Wednesday, September 30, 2009
Et Tu, Blue Dogs?
Everyone knows there's more than one way to eat a Reese's, but turns out there's also more than one option when it comes to a public option. For health care, of course!
So while our dear friends in the Senate Finance Committee have (shockingly?) voted down not one, but two amendments adding a government-run health insurance plan to the reform legislation, there is still a chance the public option might live to see another day when the full Senate takes a look-see instead of just the grumpy, tight-wads running the Finance Committee.

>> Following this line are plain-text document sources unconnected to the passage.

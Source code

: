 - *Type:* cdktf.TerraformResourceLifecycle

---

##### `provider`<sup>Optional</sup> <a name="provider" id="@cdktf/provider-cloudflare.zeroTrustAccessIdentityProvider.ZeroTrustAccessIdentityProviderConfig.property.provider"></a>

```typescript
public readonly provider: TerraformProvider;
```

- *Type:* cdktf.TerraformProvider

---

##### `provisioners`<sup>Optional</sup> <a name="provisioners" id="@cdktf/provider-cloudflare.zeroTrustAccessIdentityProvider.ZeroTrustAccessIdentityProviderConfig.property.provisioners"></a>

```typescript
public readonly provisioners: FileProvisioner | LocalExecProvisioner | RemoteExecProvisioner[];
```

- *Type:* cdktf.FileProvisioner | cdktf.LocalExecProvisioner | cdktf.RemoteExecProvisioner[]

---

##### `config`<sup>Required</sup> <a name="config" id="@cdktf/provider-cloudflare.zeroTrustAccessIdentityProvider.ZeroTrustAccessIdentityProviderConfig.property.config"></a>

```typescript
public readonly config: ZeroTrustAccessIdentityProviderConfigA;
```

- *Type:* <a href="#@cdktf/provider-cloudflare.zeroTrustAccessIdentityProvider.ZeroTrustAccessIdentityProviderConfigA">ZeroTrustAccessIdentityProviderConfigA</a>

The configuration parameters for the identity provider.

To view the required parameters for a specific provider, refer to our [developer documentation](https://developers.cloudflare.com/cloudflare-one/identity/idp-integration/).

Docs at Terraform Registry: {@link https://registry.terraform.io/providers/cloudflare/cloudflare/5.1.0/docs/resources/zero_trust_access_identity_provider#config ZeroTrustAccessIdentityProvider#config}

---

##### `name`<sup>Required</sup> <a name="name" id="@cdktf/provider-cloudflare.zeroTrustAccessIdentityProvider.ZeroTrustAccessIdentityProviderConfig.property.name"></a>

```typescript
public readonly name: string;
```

Never mind the Republicans rationale for killing both very different but equally evil public options, since they denounce all proposals that don't boost their bottom lines, re-election chances, or the likelihood of a certain black U.S. president getting the ol' one-term heave ho out of the let's keep-it-that-way White House.

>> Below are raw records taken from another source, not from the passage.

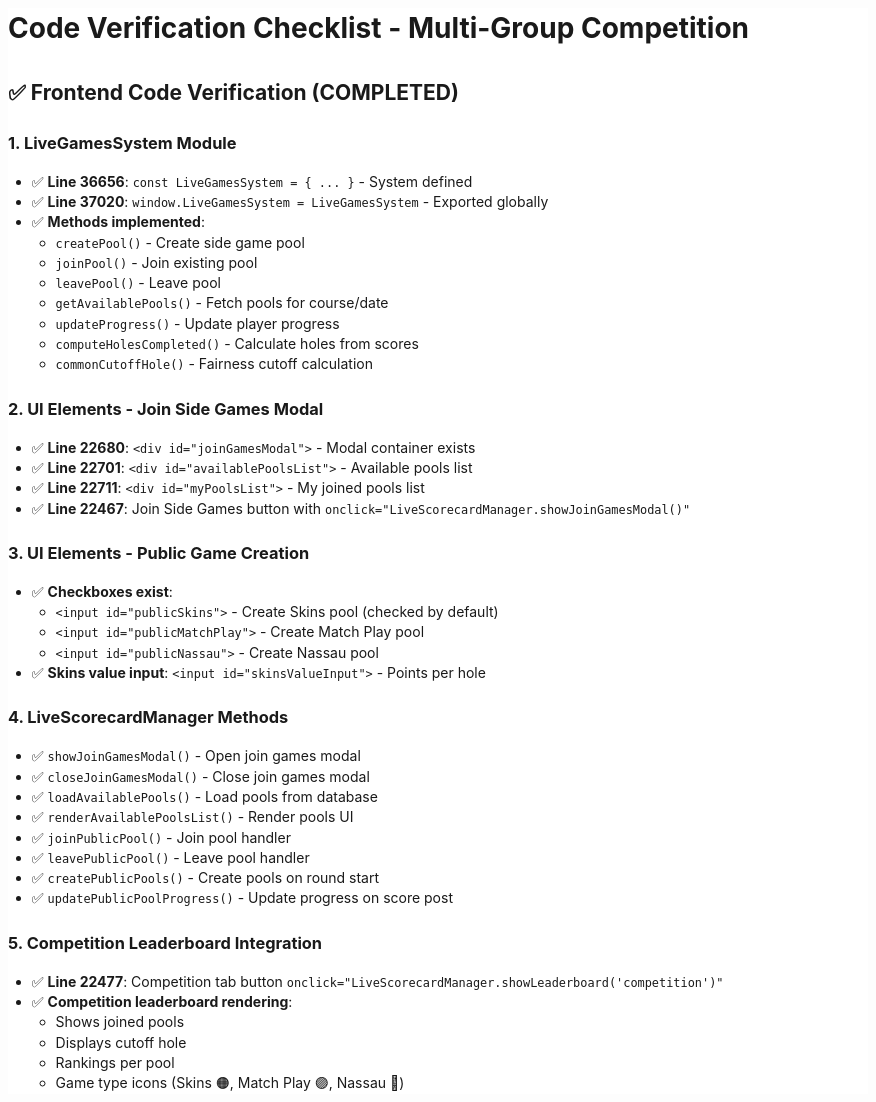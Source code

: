 # Code Verification Checklist - Multi-Group Competition

## ✅ Frontend Code Verification (COMPLETED)

### 1. LiveGamesSystem Module
- ✅ **Line 36656**: `const LiveGamesSystem = { ... }` - System defined
- ✅ **Line 37020**: `window.LiveGamesSystem = LiveGamesSystem` - Exported globally
- ✅ **Methods implemented**:
  - `createPool()` - Create side game pool
  - `joinPool()` - Join existing pool
  - `leavePool()` - Leave pool
  - `getAvailablePools()` - Fetch pools for course/date
  - `updateProgress()` - Update player progress
  - `computeHolesCompleted()` - Calculate holes from scores
  - `commonCutoffHole()` - Fairness cutoff calculation

### 2. UI Elements - Join Side Games Modal
- ✅ **Line 22680**: `<div id="joinGamesModal">` - Modal container exists
- ✅ **Line 22701**: `<div id="availablePoolsList">` - Available pools list
- ✅ **Line 22711**: `<div id="myPoolsList">` - My joined pools list
- ✅ **Line 22467**: Join Side Games button with `onclick="LiveScorecardManager.showJoinGamesModal()"`

### 3. UI Elements - Public Game Creation
- ✅ **Checkboxes exist**:
  - `<input id="publicSkins">` - Create Skins pool (checked by default)
  - `<input id="publicMatchPlay">` - Create Match Play pool
  - `<input id="publicNassau">` - Create Nassau pool
- ✅ **Skins value input**: `<input id="skinsValueInput">` - Points per hole

### 4. LiveScorecardManager Methods
- ✅ `showJoinGamesModal()` - Open join games modal
- ✅ `closeJoinGamesModal()` - Close join games modal
- ✅ `loadAvailablePools()` - Load pools from database
- ✅ `renderAvailablePoolsList()` - Render pools UI
- ✅ `joinPublicPool()` - Join pool handler
- ✅ `leavePublicPool()` - Leave pool handler
- ✅ `createPublicPools()` - Create pools on round start
- ✅ `updatePublicPoolProgress()` - Update progress on score post

### 5. Competition Leaderboard Integration
- ✅ **Line 22477**: Competition tab button `onclick="LiveScorecardManager.showLeaderboard('competition')"`
- ✅ **Competition leaderboard rendering**:
  - Shows joined pools
  - Displays cutoff hole
  - Rankings per pool
  - Game type icons (Skins 🟠, Match Play 🟣, Nassau 🔵)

While Republicans naturally hate anything that helps anyone ever, most Democrats (who aren't from Montana or one of the Dakotas) support the public measure, and are locked in heated debate over the best ways to craft it.
But even the eager-beaver efforts of Democratic Senators Jay Rockefeller and Chuck Schumer to find budget-conscious solutions without hurting the precious insurance industry (patients eh, less so) by offering an affordable, fair, and viable public alternative for health care wasn't enough to convince some of a complete government takeover. Perhaps the worst to happen since the U.S Postal Service mercilessly crushed competitors Federal Express, UPS, Airborne Express, DHL, and other struggling corporate behemoths??
Good thing Senate Finance Committee chairman Montana 'Blue Dog' Democrat Max Baucus' sound reasoning for voting against both amendments: that a public option wouldn't pass the Senate--only makes sense if the Dems keep acting like a bunch of GOP-whipped pussies scared of straight-up filibusterin' their asses into submission. Just your typical twisted Democratic need to put manners ahead of progress. Call it winner's guilt. Sure, they might not get anything done about a health care system that leaves millions uninsured and bankrupts the economy, but at least no one can say they weren't polite.